Another scalability bottleneck is the operating system. You simply cannot have and in fact do not need a full operating system on each node. Most functions cannot be used and only give rise to possible errors. And with thousands of processors, even the slightest chance of an error in a node will surely bring your machine to a halt every day, or perhaps every few hours. At Sandia they developed and installed a light weight kernel called Puma that can be installed on the computational nodes of a scalable MPP and that does scale.
The MPP's built in this way, are really special purpose machines. They provide capability computing, For capacity or through-put, you can use clusters of work-stations
As Womble points out, scaleable systems is not enough, you also need scaleable algorithms. He is looking for algorithms for which the scaling of the problem is linear, i.e. scale with problem size n. Order nlogn is also acceptable, because of the higher accuracy that may be needed.

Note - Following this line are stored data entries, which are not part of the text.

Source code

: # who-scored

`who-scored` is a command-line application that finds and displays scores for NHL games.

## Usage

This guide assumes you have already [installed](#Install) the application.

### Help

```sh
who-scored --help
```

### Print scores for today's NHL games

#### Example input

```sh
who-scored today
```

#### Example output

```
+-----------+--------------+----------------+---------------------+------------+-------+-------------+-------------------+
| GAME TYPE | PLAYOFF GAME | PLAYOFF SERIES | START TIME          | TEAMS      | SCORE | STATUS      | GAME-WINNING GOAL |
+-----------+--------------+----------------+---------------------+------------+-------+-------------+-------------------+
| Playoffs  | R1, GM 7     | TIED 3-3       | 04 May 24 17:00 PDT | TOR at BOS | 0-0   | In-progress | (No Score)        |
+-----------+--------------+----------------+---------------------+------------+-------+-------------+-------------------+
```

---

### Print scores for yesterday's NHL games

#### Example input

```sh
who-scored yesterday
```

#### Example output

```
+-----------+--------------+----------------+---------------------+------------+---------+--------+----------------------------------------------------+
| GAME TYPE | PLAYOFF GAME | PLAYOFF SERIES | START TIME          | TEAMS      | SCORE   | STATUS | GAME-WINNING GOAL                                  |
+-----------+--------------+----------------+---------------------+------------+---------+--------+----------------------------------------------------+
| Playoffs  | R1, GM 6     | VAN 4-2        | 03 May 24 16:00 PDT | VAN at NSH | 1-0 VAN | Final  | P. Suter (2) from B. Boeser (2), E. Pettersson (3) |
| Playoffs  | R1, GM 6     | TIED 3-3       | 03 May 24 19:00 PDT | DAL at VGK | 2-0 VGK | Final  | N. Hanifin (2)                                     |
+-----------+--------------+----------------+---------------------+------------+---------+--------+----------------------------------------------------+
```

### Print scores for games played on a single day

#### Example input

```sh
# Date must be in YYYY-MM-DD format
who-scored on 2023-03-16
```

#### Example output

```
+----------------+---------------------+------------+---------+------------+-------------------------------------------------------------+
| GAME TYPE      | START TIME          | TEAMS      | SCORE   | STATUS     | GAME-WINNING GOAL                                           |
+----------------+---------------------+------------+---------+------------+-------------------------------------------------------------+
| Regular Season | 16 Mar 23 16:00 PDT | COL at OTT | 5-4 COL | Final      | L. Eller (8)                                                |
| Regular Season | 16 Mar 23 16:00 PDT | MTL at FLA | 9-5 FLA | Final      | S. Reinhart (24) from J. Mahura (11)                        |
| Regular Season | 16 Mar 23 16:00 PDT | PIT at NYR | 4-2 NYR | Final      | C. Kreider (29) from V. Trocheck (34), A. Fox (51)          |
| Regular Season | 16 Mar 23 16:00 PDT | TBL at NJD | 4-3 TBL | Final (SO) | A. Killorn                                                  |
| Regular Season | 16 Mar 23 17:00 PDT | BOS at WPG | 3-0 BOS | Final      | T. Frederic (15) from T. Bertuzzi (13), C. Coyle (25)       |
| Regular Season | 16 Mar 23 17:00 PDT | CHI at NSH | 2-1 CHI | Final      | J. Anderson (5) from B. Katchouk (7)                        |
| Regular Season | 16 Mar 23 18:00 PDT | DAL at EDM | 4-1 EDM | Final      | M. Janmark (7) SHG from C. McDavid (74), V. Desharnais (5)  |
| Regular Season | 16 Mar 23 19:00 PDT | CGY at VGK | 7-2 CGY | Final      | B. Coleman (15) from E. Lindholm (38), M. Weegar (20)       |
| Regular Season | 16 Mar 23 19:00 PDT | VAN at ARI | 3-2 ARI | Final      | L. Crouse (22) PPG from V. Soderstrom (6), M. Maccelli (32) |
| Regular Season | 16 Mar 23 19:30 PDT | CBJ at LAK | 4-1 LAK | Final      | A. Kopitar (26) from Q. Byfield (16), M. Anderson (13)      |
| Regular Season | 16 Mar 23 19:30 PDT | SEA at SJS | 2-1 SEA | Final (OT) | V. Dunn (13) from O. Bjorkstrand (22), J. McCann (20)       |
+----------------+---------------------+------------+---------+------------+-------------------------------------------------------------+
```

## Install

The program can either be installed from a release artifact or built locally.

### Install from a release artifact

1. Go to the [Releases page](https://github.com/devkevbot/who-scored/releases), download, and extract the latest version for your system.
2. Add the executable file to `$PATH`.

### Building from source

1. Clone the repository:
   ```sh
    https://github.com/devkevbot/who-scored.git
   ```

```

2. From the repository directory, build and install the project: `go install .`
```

Vendors provide support in the operating system and compilers for small-scale parallelism. Although that sounds nice, it actually prevents scalability into larger numbers. "Compilers for instance, look at loops, not at the physics" says Womble." Vendors do not provide support in their system, even if the processors and the algorithms scale.".
When developing new code, it is easy to built-in scalability. It most of the time naturally follows the physics. When distributing an application over nodes, the most important decision is were to locate your data. Data locality is the single most important factor. Follow the physics, and you usually make the right decisions. The algorithms are often not that difficult.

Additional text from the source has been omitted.